Un second tout aussi captivant et accrocheur… qui nous laisse planer dans une ambiance sombre et étrange, celle de la ville désertée de Salencres-sur-mer…

Voici le second tome des Fausses bonnes questions de Lemony Snicket : Quand l’avez-vous vue  pour la dernière fois ? Mais, ce titre de livre sous forme interrogative n’est que l’introduction d’une longue série de très mauvaises questions… qui amèneront Lemony aux mauvaises réponses…

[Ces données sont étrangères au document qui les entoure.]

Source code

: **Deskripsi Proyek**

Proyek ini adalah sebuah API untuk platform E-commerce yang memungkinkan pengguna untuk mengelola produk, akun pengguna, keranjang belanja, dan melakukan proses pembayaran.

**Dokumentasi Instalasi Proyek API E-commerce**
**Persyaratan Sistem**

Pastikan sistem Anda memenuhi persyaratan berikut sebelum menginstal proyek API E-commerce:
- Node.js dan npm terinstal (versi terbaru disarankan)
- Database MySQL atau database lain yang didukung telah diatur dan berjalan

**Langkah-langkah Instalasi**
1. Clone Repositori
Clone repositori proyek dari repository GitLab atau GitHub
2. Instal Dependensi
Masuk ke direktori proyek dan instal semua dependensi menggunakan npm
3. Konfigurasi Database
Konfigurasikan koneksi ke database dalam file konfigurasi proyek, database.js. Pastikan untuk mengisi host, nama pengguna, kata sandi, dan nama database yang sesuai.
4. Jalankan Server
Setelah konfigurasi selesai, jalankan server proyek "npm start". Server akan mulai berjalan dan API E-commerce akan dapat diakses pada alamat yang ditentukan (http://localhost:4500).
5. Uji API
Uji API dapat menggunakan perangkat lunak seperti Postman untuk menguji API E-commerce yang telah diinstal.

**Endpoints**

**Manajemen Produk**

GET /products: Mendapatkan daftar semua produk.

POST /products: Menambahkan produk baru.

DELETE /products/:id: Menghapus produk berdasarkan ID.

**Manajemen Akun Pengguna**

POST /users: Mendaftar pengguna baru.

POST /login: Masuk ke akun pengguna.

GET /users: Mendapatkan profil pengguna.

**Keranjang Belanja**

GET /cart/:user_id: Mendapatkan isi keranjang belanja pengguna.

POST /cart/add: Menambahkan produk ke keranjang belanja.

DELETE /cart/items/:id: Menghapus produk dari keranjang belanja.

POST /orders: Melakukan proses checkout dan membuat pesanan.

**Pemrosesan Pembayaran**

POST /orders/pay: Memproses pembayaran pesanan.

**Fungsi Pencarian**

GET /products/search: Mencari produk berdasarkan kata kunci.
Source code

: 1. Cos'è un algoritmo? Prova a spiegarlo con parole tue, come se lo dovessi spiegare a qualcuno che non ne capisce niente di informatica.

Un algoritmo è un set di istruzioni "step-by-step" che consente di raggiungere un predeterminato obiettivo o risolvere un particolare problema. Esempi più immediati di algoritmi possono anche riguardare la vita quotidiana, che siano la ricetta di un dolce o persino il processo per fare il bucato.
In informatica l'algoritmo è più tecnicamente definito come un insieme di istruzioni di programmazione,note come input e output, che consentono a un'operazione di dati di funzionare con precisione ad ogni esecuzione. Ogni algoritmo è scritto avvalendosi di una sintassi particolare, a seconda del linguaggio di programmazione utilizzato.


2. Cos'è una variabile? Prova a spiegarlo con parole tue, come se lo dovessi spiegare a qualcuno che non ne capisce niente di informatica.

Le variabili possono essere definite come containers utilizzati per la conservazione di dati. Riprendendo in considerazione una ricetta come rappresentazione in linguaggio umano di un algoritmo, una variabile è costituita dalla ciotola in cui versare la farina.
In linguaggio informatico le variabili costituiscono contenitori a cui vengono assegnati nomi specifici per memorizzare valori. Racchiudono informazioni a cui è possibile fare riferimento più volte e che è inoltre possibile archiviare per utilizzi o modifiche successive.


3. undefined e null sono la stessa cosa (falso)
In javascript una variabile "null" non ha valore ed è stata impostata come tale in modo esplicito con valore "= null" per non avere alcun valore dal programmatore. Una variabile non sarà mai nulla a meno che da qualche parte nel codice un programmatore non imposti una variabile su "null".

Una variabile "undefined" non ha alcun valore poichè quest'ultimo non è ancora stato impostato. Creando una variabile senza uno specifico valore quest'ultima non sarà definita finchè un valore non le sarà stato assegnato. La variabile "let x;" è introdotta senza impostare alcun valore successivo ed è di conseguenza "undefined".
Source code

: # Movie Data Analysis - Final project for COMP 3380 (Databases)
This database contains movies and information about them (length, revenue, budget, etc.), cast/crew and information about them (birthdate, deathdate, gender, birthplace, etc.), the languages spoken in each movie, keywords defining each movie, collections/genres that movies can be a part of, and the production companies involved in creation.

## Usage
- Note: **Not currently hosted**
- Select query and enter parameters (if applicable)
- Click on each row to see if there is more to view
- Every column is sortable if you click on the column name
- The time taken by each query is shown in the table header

Lemony Snicket, ce n’est pas uniquement le nom du héros de cette série en quatre tomes, c’est également le nom de l’auteur, ou du moins son pseudonyme. Lemony Snicket est avant tout très connu pour sa saga en treize tomes Les désastreuses aventures des orphelins Baudelaire… Les illustrations aussi uniques que reconnaissables sont toutes signées Seth.

Une suite qui ne manque pas de piquant… et de questions en cascade !

Nous avions laissé notre jeune Lemony en prise avec de nombreuses interrogations, et cela ne va pas aller en s’améliorant. Après le mystère d’une disparition et du vol d’une statuette très convoitée, les choses sont loin de s’améliorer.

Une jeune et célèbre chimiste qui fait tout pour sauver la ville de Salencres-sur-mer grâce à ses compétences disparaît elle aussi. Et c’était peut-être bien la seule à pouvoir rendre à la ville sa splendeur d’antan… Qui souhaite voir la ville péricliter jusqu’à disparaître ? Qui donc aurait un intérêt à tuer l’industrie de l’encre ? Que de nouvelles questions et très peu de réponses…

Toujours aussi savoureux et passionnant !

Si il vous fallait une chronique de confirmation pour vous plonger dans cette série policière pour la jeunesse, la voici. Je ne tarirais pas d’éloges pour cette saga inattendue et géniale menée avec brio et malice. On se délecte à chaque page des nouveaux mystères qui font surface, on s’interroge, on essaye de comprendre… et comme Lemony, on piétine ! Mais loin d’être frustrante, cette intrigue est passionnante.

Alors que l’on pense commencer à percevoir des révélations, de nouveaux éléments entrent en ligne de compte et tout s’écroule, c’est brillant.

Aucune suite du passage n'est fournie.